The lead ship has already moved through the most visible phase of that transition. After a long yard period at Ingalls, Zumwalt returned to the water and later completed builder’s sea trials following the installation work. Capt. Clint Lawler, the DDG-1000 program manager, summarized how deeply the refit altered the ship: “We removed both guns from the ship. We’ve recovered some of the space under the second gun system for spaces that were previously used under the forward gun mount. We’ve essentially recaptured some of that space. Other space is a reservation for future capability.”

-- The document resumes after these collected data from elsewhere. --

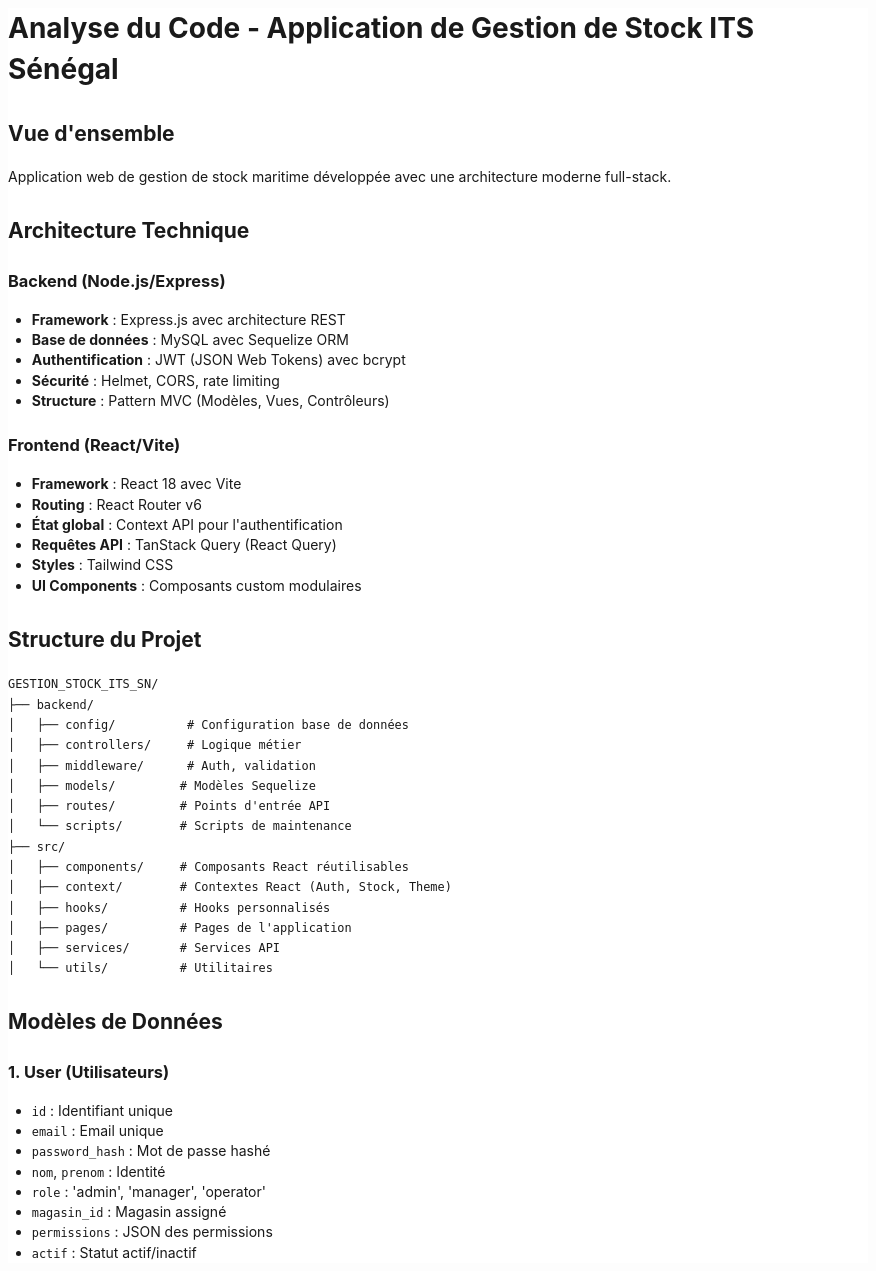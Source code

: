 # Analyse du Code - Application de Gestion de Stock ITS Sénégal

## Vue d'ensemble

Application web de gestion de stock maritime développée avec une architecture moderne full-stack.

## Architecture Technique

### Backend (Node.js/Express)
- **Framework** : Express.js avec architecture REST
- **Base de données** : MySQL avec Sequelize ORM
- **Authentification** : JWT (JSON Web Tokens) avec bcrypt
- **Sécurité** : Helmet, CORS, rate limiting
- **Structure** : Pattern MVC (Modèles, Vues, Contrôleurs)

### Frontend (React/Vite)
- **Framework** : React 18 avec Vite
- **Routing** : React Router v6
- **État global** : Context API pour l'authentification
- **Requêtes API** : TanStack Query (React Query)
- **Styles** : Tailwind CSS
- **UI Components** : Composants custom modulaires

## Structure du Projet

```
GESTION_STOCK_ITS_SN/
├── backend/
│   ├── config/          # Configuration base de données
│   ├── controllers/     # Logique métier
│   ├── middleware/      # Auth, validation
│   ├── models/         # Modèles Sequelize
│   ├── routes/         # Points d'entrée API
│   └── scripts/        # Scripts de maintenance
├── src/
│   ├── components/     # Composants React réutilisables
│   ├── context/        # Contextes React (Auth, Stock, Theme)
│   ├── hooks/          # Hooks personnalisés
│   ├── pages/          # Pages de l'application
│   ├── services/       # Services API
│   └── utils/          # Utilitaires
```

## Modèles de Données

### 1. **User** (Utilisateurs)
- `id` : Identifiant unique
- `email` : Email unique
- `password_hash` : Mot de passe hashé
- `nom`, `prenom` : Identité
- `role` : 'admin', 'manager', 'operator'
- `magasin_id` : Magasin assigné
- `permissions` : JSON des permissions
- `actif` : Statut actif/inactif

That recovered volume is one of the most important parts of the story. The Zumwalt class was always an unusually power-rich design, with reporting on the class pointing to roughly 78 megawatts of electricity available from its integrated power system. Combined with the ship’s reduced signatures, that gives the Navy a hull that can absorb demanding new systems more readily than a conventional destroyer. The hypersonic installation also doubles as a proving ground because the launch arrangement is closely aligned with modules planned for future Block V Virginia-class submarines, making the surface ship a risk-reduction platform as much as a combat asset.

The rest of the class is following behind. USS Lyndon B. Johnson is already in work for combat-system activation and tube installation, while USS Michael Monsoor is scheduled for the same conversion later. According to reporting tied to Navy planning, the class is being pushed toward Fiscal Year 2028 readiness, though ship-launched weapon testing still remains a major threshold. What emerges is not a corrected version of the original Zumwalt idea, but a different ship entirely: a stealth destroyer that traded failed gunfire support for a compact magazine of very long-range strike weapons, and in doing so finally found a mission that fits its size, power, and unusual design.